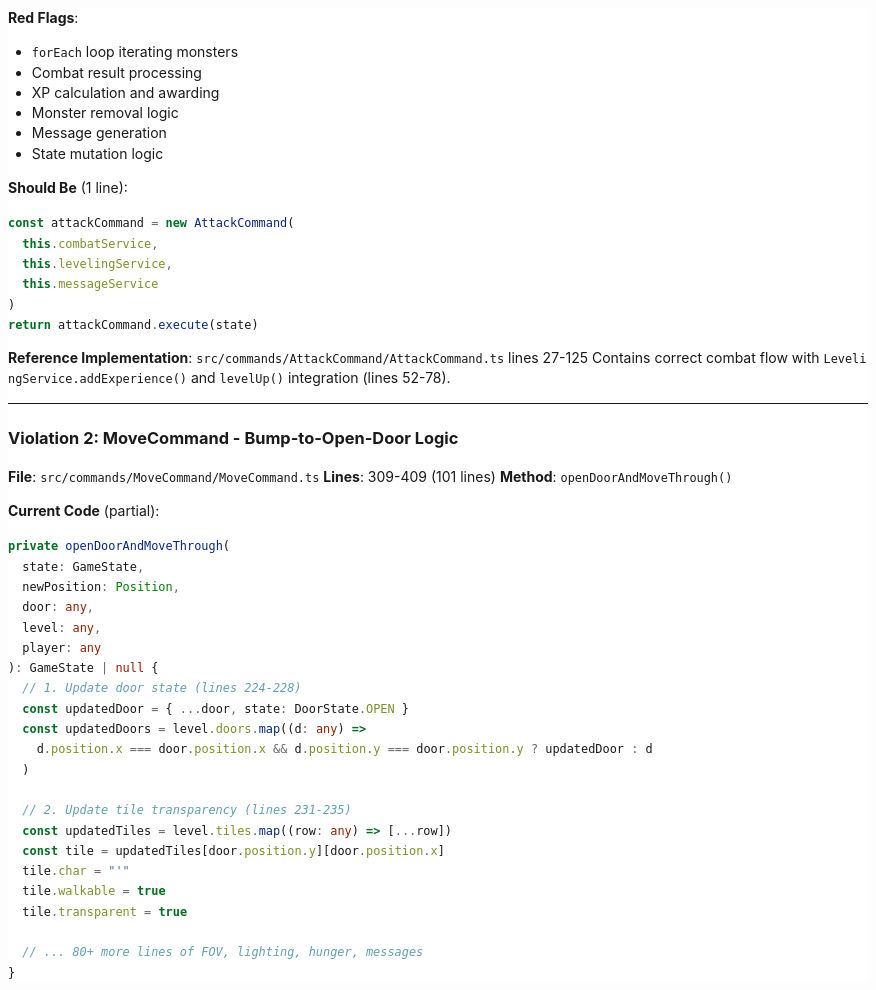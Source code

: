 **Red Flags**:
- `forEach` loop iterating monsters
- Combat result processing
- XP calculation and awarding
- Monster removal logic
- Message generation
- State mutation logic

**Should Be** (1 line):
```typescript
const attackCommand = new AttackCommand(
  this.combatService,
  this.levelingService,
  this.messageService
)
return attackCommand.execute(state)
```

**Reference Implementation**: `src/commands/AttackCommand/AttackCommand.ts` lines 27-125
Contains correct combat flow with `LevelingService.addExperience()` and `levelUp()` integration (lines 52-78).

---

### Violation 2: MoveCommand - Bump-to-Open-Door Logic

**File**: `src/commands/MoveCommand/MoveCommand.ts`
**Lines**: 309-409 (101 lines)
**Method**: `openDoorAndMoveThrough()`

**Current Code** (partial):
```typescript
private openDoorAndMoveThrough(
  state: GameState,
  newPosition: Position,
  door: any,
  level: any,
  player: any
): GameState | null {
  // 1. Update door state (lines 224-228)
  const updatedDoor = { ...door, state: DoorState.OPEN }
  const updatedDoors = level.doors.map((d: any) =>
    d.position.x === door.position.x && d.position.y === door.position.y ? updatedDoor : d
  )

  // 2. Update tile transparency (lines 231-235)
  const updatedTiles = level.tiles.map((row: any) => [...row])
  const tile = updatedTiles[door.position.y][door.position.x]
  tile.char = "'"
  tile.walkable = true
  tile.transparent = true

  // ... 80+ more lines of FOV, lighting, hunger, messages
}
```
────────────────
» **Action item**
Repeat the material above precisely as it appears, omitting the images it contains.

» **Response to the task**
Source code

: **Red Flags**:
- `forEach` loop iterating monsters
- Combat result processing
- XP calculation and awarding
- Monster removal logic
- Message generation
- State mutation logic

**Should Be** (1 line):
```typescript
const attackCommand = new AttackCommand(
  this.combatService,
  this.levelingService,
  this.messageService
)
return attackCommand.execute(state)
```

**Reference Implementation**: `src/commands/AttackCommand/AttackCommand.ts` lines 27-125
Contains correct combat flow with `LevelingService.addExperience()` and `levelUp()` integration (lines 52-78).

---

### Violation 2: MoveCommand - Bump-to-Open-Door Logic

**File**: `src/commands/MoveCommand/MoveCommand.ts`
**Lines**: 309-409 (101 lines)
**Method**: `openDoorAndMoveThrough()`

**Current Code** (partial):
```typescript
private openDoorAndMoveThrough(
  state: GameState,
  newPosition: Position,
  door: any,
  level: any,
  player: any
): GameState | null {
  // 1. Update door state (lines 224-228)
  const updatedDoor = { ...door, state: DoorState.OPEN }
  const updatedDoors = level.doors.map((d: any) =>
    d.position.x === door.position.x && d.position.y === door.position.y ? updatedDoor : d
  )

  // 2. Update tile transparency (lines 231-235)
  const updatedTiles = level.tiles.map((row: any) => [...row])
  const tile = updatedTiles[door.position.y][door.position.x]
  tile.char = "'"
  tile.walkable = true
  tile.transparent = true

  // ... 80+ more lines of FOV, lighting, hunger, messages
}
```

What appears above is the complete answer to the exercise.